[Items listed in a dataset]
- - - - - - -
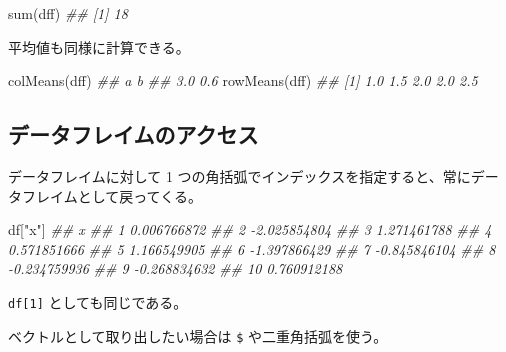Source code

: \documentclass[
  letterpaper,
  xelatex,
  ja=standard, xelatex]{bxjsbook}
\newenvironment{Shaded}{\begin{snugshade}}{\end{snugshade}}
\newcommand{\DocumentationTok}[1]{\textcolor[rgb]{0.37,0.37,0.37}{\textit{#1}}}
\newcommand{\FunctionTok}[1]{\textcolor[rgb]{0.28,0.35,0.67}{#1}}
\newcommand{\NormalTok}[1]{\textcolor[rgb]{0.00,0.23,0.31}{#1}}
\newcommand{\SpecialCharTok}[1]{\textcolor[rgb]{0.37,0.37,0.37}{#1}}
\newcommand{\StringTok}[1]{\textcolor[rgb]{0.13,0.47,0.30}{#1}}
\begin{document}
\begin{Shaded}
\begin{Highlighting}[]
\FunctionTok{sum}\NormalTok{(dff)}
\DocumentationTok{\#\# [1] 18}
\end{Highlighting}
\end{Shaded}

平均値も同様に計算できる。

\begin{Shaded}
\begin{Highlighting}[]
\FunctionTok{colMeans}\NormalTok{(dff)}
\DocumentationTok{\#\#   a   b }
\DocumentationTok{\#\# 3.0 0.6}
\FunctionTok{rowMeans}\NormalTok{(dff)}
\DocumentationTok{\#\# [1] 1.0 1.5 2.0 2.0 2.5}
\end{Highlighting}
\end{Shaded}

\subsection{データフレイムのアクセス}\label{ux30c7ux30fcux30bfux30d5ux30ecux30a4ux30e0ux306eux30a2ux30afux30bbux30b9}

データフレイムに対して 1
つの角括弧でインデックスを指定すると、常にデータフレイムとして戻ってくる。

\begin{Shaded}
\begin{Highlighting}[]
\NormalTok{df[}\StringTok{"x"}\NormalTok{]}
\DocumentationTok{\#\#               x}
\DocumentationTok{\#\# 1   0.006766872}
\DocumentationTok{\#\# 2  {-}2.025854804}
\DocumentationTok{\#\# 3   1.271461788}
\DocumentationTok{\#\# 4   0.571851666}
\DocumentationTok{\#\# 5   1.166549905}
\DocumentationTok{\#\# 6  {-}1.397866429}
\DocumentationTok{\#\# 7  {-}0.845846104}
\DocumentationTok{\#\# 8  {-}0.234759936}
\DocumentationTok{\#\# 9  {-}0.268834632}
\DocumentationTok{\#\# 10  0.760912188}
\end{Highlighting}
\end{Shaded}

\texttt{df{[}1{]}} としても同じである。

ベクトルとして取り出したい場合は \texttt{\$} や二重角括弧を使う。

\begin{Shaded}
\end{Shaded}
\end{document}
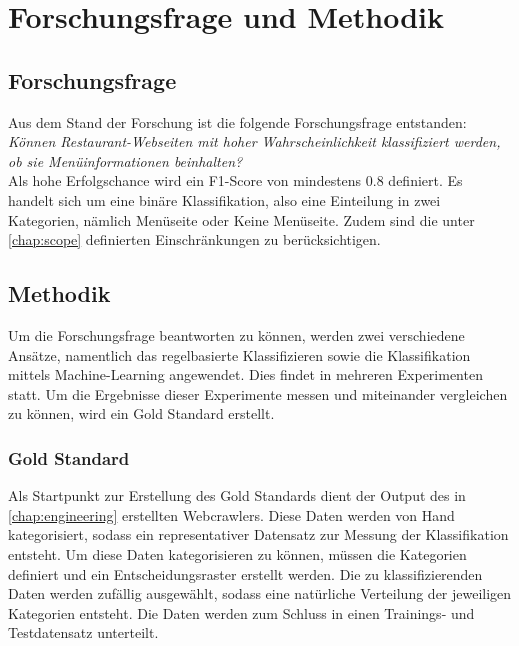 \chapter{Forschungsfrage und Methodik}
\section{Forschungsfrage}
Aus dem Stand der Forschung ist die folgende Forschungsfrage entstanden:\\

\emph{Können Restaurant-Webseiten mit hoher Wahrscheinlichkeit klassifiziert werden, ob sie Menüinformationen beinhalten?}\\

Als hohe Erfolgschance wird ein F1-Score von mindestens 0.8 definiert.
Es handelt sich um eine binäre Klassifikation, also eine Einteilung in zwei Kategorien, nämlich \glqq Menüseite\grqq{} oder \glqq Keine Menüseite\grqq.
Zudem sind die unter \cref{chap:scope} definierten Einschränkungen zu berücksichtigen.
\section{Methodik}
Um die Forschungsfrage beantworten zu können, werden zwei verschiedene Ansätze, namentlich das regelbasierte Klassifizieren sowie die Klassifikation mittels Machine-Learning angewendet.
Dies findet in mehreren Experimenten statt.
Um die Ergebnisse dieser Experimente messen und miteinander vergleichen zu können, wird ein Gold Standard erstellt.
\subsection{Gold Standard}
Als Startpunkt zur Erstellung des Gold Standards dient der Output des in \cref{chap:engineering} erstellten Webcrawlers.
Diese Daten werden von Hand kategorisiert, sodass ein representativer Datensatz zur Messung der Klassifikation entsteht.
Um diese Daten kategorisieren zu können, müssen die Kategorien definiert und ein Entscheidungsraster erstellt werden.
Die zu klassifizierenden Daten werden zufällig ausgewählt, sodass eine natürliche Verteilung der jeweiligen Kategorien entsteht.
Die Daten werden zum Schluss in einen Trainings- und Testdatensatz unterteilt.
- - - - - - -
* Exercise instructions
What is needed is an exact copy of the lines from the start of the records through the line containing "Als hohe Erfolgschance", with no pictures.

* Task answer
Source code

: \documentclass[
  letterpaper,
  xelatex,
  ja=standard, xelatex]{bxjsbook}
\newenvironment{Shaded}{\begin{snugshade}}{\end{snugshade}}
\newcommand{\DocumentationTok}[1]{\textcolor[rgb]{0.37,0.37,0.37}{\textit{#1}}}
\newcommand{\FunctionTok}[1]{\textcolor[rgb]{0.28,0.35,0.67}{#1}}
\newcommand{\NormalTok}[1]{\textcolor[rgb]{0.00,0.23,0.31}{#1}}
\newcommand{\SpecialCharTok}[1]{\textcolor[rgb]{0.37,0.37,0.37}{#1}}
\newcommand{\StringTok}[1]{\textcolor[rgb]{0.13,0.47,0.30}{#1}}
\begin{document}
\begin{Shaded}
\begin{Highlighting}[]
\FunctionTok{sum}\NormalTok{(dff)}
\DocumentationTok{\#\# [1] 18}
\end{Highlighting}
\end{Shaded}

平均値も同様に計算できる。

\begin{Shaded}
\begin{Highlighting}[]
\FunctionTok{colMeans}\NormalTok{(dff)}
\DocumentationTok{\#\#   a   b }
\DocumentationTok{\#\# 3.0 0.6}
\FunctionTok{rowMeans}\NormalTok{(dff)}
\DocumentationTok{\#\# [1] 1.0 1.5 2.0 2.0 2.5}
\end{Highlighting}
\end{Shaded}

\subsection{データフレイムのアクセス}\label{ux30c7ux30fcux30bfux30d5ux30ecux30a4ux30e0ux306eux30a2ux30afux30bbux30b9}

データフレイムに対して 1
つの角括弧でインデックスを指定すると、常にデータフレイムとして戻ってくる。

\begin{Shaded}
\begin{Highlighting}[]
\NormalTok{df[}\StringTok{"x"}\NormalTok{]}
\DocumentationTok{\#\#               x}
\DocumentationTok{\#\# 1   0.006766872}
\DocumentationTok{\#\# 2  {-}2.025854804}
\DocumentationTok{\#\# 3   1.271461788}
\DocumentationTok{\#\# 4   0.571851666}
\DocumentationTok{\#\# 5   1.166549905}
\DocumentationTok{\#\# 6  {-}1.397866429}
\DocumentationTok{\#\# 7  {-}0.845846104}
\DocumentationTok{\#\# 8  {-}0.234759936}
\DocumentationTok{\#\# 9  {-}0.268834632}
\DocumentationTok{\#\# 10  0.760912188}
\end{Highlighting}
\end{Shaded}

\texttt{df{[}1{]}} としても同じである。

ベクトルとして取り出したい場合は \texttt{\$} や二重角括弧を使う。

\begin{Shaded}
\end{Shaded}
\end{document}
 \chapter{Forschungsfrage und Methodik}
\section{Forschungsfrage}
Aus dem Stand der Forschung ist die folgende Forschungsfrage entstanden:\\

\emph{Können Restaurant-Webseiten mit hoher Wahrscheinlichkeit klassifiziert werden, ob sie Menüinformationen beinhalten?}\\

Als hohe Erfolgschance wird ein F1-Score von mindestens 0.8 definiert.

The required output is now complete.